Top-ranked Oklahoma, which shared the 2014 title with Florida, had the highest score in the second semifinal session at 197.7125.

Alabama was second at 197.3875, reaching the finals for the ninth straight year and giving the SEC four teams in the Super Six finals Saturday night. UCLA (196.7) took the last spot.

Sloan, who won the all-around as a freshman in 2013, posted a 37.9 that held up through the evening session. She was co-champion on uneven bars and balance beam with a score of 9.95 on both, tying Georgia's Brittany Rogers on bars and UCLA's Danusia Francis on beam.

''It's been an incredible journey, but we've got one more day,'' said Sloan, a 2008 U.S. Olympian whose all-around score was 39.7 with all four events at 9.9 or higher. ''We're going to bring the heat tomorrow.''

Brandie Jay of Georgia and Alabama's Katie Bailey tied for the vault title at 9.95. Denver's Nina McGee won floor exercise, also at 9.95.

Florida is trying to become the third team to win at least four straight titles. Georgia took five straight from 2005-09, and Utah won the first five NCAA meets from 1982-86.

The Gators have a first-year coach in Jenny Rowland, who replaced Rhonda Faehn when Faehn took a job with USA Gymnastics a week after winning the 2015 title.

''Everybody that asks me, `Hey, are you going to win a fourth one?' And my answer has always been, `You know what? I've never won one before,''' Rowland said. ''So this is an opportunity for me help this team win another championship and it would be the first time that I would have a championship of my own.''

Oklahoma, which finished third last year and was runner-up to Florida in 2013, was led by Chayse Capps.

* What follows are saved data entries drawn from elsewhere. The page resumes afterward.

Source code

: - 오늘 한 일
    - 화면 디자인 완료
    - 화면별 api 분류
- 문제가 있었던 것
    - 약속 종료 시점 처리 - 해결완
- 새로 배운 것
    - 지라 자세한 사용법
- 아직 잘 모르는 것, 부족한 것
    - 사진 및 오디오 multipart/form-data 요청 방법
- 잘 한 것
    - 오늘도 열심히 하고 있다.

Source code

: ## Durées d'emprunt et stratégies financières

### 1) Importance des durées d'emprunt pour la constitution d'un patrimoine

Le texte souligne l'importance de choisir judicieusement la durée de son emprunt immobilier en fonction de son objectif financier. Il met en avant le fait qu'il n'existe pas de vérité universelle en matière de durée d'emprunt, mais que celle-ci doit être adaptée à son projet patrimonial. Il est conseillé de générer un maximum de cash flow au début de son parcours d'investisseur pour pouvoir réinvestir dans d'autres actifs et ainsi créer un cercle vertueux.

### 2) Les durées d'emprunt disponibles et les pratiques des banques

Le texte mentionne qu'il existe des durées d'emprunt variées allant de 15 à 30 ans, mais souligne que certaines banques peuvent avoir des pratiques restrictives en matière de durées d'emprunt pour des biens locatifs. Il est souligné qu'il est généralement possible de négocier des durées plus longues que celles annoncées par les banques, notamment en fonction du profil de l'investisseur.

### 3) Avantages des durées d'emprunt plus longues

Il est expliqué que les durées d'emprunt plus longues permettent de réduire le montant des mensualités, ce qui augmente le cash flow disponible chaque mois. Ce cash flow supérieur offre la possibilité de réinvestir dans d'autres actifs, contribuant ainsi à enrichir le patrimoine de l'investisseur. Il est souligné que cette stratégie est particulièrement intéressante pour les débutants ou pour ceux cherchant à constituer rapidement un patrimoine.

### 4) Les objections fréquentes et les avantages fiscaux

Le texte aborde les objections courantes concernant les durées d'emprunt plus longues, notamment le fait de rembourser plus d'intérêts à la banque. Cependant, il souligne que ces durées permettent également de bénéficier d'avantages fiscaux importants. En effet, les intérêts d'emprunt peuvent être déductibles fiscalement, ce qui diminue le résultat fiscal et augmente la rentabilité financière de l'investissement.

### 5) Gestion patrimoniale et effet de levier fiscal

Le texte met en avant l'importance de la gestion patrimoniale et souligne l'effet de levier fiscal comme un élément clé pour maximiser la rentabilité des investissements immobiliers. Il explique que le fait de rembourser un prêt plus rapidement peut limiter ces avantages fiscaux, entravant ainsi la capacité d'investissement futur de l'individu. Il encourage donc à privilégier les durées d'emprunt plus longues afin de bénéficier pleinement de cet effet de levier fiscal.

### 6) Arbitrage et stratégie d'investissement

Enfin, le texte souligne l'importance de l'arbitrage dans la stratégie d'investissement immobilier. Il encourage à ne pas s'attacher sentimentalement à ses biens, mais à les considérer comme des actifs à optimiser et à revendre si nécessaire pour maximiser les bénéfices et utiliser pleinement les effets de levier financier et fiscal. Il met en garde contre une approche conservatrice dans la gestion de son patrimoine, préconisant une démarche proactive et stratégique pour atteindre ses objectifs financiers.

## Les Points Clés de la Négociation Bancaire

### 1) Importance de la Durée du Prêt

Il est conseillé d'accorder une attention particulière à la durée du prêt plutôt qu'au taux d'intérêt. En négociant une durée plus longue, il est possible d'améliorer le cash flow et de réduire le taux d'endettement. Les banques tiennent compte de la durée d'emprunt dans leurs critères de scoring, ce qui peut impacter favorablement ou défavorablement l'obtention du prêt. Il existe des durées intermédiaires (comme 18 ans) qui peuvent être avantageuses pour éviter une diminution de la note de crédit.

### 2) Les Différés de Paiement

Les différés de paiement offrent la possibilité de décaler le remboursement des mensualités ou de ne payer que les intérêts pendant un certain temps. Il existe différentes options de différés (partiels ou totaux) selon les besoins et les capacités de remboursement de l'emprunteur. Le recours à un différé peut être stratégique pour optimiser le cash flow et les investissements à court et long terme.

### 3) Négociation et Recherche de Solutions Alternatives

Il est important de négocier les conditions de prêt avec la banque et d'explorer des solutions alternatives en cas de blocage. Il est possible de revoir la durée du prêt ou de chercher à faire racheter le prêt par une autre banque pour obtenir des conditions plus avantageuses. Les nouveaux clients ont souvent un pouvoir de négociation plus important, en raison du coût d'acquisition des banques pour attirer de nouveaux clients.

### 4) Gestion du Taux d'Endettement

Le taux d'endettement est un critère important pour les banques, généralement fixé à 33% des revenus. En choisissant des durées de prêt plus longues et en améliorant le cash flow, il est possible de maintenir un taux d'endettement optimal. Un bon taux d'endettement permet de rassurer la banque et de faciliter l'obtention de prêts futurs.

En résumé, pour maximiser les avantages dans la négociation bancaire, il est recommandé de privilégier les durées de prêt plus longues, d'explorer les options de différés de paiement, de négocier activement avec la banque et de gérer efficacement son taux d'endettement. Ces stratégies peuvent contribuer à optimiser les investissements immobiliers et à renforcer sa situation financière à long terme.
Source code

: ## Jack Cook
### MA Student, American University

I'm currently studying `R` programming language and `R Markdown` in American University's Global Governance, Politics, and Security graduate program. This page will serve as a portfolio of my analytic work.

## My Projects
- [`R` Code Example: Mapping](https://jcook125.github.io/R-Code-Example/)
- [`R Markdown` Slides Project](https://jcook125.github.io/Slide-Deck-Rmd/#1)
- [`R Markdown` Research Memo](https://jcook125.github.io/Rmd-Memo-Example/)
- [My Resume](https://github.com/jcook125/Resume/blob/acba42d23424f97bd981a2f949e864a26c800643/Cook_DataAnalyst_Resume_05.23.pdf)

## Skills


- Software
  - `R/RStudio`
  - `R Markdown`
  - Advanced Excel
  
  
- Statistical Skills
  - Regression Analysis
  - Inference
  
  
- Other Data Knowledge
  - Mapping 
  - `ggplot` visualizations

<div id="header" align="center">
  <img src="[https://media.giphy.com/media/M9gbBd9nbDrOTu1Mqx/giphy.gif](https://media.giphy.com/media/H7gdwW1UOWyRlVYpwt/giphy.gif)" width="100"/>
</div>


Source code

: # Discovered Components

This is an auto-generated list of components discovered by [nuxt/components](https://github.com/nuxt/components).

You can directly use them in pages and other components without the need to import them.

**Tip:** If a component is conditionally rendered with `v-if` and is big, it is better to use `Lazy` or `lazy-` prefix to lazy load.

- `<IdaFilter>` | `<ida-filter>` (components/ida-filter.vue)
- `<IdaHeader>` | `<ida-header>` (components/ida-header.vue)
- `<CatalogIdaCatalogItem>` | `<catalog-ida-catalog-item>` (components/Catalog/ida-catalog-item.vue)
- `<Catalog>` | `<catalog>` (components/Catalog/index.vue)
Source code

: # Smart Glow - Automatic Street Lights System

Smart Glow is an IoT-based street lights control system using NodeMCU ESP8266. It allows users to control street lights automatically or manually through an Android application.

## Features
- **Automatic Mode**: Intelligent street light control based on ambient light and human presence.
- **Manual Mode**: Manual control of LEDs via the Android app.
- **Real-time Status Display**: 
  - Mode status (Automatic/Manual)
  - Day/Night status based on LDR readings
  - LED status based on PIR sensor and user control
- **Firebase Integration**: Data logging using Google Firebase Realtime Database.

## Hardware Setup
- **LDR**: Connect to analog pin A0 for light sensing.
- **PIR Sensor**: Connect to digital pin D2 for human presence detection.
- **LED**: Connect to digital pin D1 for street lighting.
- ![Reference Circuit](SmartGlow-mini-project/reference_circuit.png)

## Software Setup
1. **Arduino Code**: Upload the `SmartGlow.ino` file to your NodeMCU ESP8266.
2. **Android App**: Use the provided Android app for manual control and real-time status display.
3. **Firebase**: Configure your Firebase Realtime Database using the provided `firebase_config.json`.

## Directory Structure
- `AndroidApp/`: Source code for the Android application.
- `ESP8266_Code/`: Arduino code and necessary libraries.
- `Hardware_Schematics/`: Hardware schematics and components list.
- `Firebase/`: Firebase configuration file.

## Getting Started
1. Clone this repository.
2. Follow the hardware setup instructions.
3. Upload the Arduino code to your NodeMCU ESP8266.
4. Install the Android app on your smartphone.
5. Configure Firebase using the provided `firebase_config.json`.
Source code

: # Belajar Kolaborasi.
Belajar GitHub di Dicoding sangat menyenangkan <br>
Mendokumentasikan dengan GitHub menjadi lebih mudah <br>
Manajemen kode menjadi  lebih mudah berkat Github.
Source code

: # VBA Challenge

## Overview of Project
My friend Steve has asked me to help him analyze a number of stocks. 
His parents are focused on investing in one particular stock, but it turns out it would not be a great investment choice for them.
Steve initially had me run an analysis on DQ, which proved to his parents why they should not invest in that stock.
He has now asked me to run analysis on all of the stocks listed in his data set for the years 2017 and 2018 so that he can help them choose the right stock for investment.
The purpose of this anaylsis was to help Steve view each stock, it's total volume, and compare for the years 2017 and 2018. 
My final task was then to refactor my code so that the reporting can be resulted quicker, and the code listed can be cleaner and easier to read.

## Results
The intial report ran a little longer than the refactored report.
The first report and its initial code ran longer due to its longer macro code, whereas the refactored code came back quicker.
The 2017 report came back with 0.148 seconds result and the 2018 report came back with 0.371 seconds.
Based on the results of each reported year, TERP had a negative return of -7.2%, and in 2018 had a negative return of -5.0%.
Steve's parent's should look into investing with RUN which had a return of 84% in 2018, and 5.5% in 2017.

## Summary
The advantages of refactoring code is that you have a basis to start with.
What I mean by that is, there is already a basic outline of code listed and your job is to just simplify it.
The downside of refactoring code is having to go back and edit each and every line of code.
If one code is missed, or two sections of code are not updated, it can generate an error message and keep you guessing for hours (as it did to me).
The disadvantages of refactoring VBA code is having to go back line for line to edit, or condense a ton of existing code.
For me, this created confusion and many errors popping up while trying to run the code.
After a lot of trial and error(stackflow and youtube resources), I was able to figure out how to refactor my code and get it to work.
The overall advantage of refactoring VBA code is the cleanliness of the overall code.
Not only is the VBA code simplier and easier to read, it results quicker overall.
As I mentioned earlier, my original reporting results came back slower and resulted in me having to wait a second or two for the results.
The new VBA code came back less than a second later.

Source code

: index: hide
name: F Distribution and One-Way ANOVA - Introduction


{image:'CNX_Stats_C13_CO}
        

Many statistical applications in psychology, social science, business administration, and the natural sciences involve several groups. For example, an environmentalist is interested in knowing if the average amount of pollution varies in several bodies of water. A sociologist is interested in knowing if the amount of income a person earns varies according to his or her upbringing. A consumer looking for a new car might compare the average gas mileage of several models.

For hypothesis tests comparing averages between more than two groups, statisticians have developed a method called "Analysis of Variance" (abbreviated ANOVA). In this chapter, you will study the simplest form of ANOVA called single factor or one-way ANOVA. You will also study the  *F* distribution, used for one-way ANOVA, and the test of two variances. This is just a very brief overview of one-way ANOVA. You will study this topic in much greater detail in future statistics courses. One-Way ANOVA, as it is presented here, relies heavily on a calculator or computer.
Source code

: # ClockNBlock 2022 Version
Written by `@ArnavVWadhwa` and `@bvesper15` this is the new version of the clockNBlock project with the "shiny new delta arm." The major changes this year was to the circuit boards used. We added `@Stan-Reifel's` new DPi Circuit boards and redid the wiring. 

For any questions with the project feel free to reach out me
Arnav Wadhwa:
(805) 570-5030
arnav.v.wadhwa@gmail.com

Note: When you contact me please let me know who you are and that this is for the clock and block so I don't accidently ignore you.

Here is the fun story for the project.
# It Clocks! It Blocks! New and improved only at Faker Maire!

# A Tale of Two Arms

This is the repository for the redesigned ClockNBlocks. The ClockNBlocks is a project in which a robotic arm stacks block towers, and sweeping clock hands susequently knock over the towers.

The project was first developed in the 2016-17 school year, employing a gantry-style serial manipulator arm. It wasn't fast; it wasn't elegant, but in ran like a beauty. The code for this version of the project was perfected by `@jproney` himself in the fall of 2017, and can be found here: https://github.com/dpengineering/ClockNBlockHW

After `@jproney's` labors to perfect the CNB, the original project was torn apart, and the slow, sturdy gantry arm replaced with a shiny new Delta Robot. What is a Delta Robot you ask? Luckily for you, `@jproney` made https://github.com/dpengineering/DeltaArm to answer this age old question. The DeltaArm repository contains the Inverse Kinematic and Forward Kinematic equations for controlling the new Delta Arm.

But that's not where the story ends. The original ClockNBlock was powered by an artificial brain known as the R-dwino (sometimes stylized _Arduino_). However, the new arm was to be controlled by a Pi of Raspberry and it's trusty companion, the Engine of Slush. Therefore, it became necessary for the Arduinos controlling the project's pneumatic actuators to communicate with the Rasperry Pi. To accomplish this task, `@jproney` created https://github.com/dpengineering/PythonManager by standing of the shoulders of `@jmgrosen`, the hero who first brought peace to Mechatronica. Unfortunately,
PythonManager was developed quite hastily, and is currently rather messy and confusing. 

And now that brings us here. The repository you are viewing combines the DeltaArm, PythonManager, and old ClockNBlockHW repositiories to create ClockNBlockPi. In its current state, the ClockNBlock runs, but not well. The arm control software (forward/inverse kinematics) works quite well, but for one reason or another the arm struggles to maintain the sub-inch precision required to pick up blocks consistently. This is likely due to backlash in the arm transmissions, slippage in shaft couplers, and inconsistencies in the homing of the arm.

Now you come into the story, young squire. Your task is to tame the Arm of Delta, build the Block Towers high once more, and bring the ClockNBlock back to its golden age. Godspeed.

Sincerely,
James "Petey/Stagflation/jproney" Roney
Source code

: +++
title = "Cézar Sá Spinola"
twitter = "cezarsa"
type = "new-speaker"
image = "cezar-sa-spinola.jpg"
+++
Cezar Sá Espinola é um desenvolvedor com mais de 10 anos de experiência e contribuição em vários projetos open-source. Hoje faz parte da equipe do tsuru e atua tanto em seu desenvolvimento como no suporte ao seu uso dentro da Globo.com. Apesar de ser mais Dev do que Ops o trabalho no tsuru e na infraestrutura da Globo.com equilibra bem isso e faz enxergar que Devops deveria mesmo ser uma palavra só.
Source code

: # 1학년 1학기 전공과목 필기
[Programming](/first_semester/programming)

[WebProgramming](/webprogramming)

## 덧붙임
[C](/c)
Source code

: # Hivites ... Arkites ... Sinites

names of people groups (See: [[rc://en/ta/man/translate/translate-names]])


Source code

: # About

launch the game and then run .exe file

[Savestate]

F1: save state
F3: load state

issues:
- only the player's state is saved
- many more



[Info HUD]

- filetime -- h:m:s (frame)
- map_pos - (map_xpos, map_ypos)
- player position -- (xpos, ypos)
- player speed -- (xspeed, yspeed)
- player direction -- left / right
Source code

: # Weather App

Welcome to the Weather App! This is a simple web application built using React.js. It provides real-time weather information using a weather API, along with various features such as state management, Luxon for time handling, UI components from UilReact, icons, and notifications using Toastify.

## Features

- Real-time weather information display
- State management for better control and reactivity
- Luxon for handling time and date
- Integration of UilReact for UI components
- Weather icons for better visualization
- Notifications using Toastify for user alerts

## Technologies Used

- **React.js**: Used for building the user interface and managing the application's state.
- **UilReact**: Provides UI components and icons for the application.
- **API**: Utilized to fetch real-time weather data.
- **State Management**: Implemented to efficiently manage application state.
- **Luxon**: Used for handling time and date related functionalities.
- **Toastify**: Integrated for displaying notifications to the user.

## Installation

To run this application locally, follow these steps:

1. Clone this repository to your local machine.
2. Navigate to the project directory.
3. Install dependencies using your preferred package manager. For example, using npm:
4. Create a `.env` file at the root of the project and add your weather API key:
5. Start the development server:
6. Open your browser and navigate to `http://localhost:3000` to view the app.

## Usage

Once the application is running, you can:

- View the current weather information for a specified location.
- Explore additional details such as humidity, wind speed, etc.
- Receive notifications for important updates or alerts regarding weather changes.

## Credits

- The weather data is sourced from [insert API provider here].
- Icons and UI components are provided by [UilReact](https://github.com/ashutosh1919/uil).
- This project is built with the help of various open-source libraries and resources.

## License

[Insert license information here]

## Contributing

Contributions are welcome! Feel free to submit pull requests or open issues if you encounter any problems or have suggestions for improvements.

The junior from the Dallas-Fort Worth area had the high all-around score in the late session at 39.6125.

''We don't necessarily focus on the other team,'' Capps said. ''We try to focus on what we do in the gym and how we train and we keep the energy within our team. So that's what we're going to be focusing on tomorrow.''

Ashleigh Gnat and Myia Hambrick boosted LSU to the second spot in the early session at 197.3375, with Gnat recording a 9.925 on vault and Hambrick matching that score on floor exercise. A year ago, the Tigers didn't qualify for the Super Six.

''I don't think we were really thinking a lot about last year,'' Gnat said. ''We were just focused on what we had to do today and the team that we have creating the momentum to be able to go into tomorrow with a good mindset.''

Brandie Jay energized the Georgia crowd with the top early score on vault at 9.95 to help the team reach the finals for the third time in the past four years with a score of 196.725.

''No question we've had an up-and-down season and I think a lot of people counted us out,'' Georgia coach Danna Durante said. ''They're tough, they're resilient. We had no doubt.''

Stanford's Elizabeth Price, the only individual event winner returning from last year, won't repeat her crown on vault. The sophomore, an alternate on the 2012 U.S. Olympic team, was tied for third after the early session at 9.9.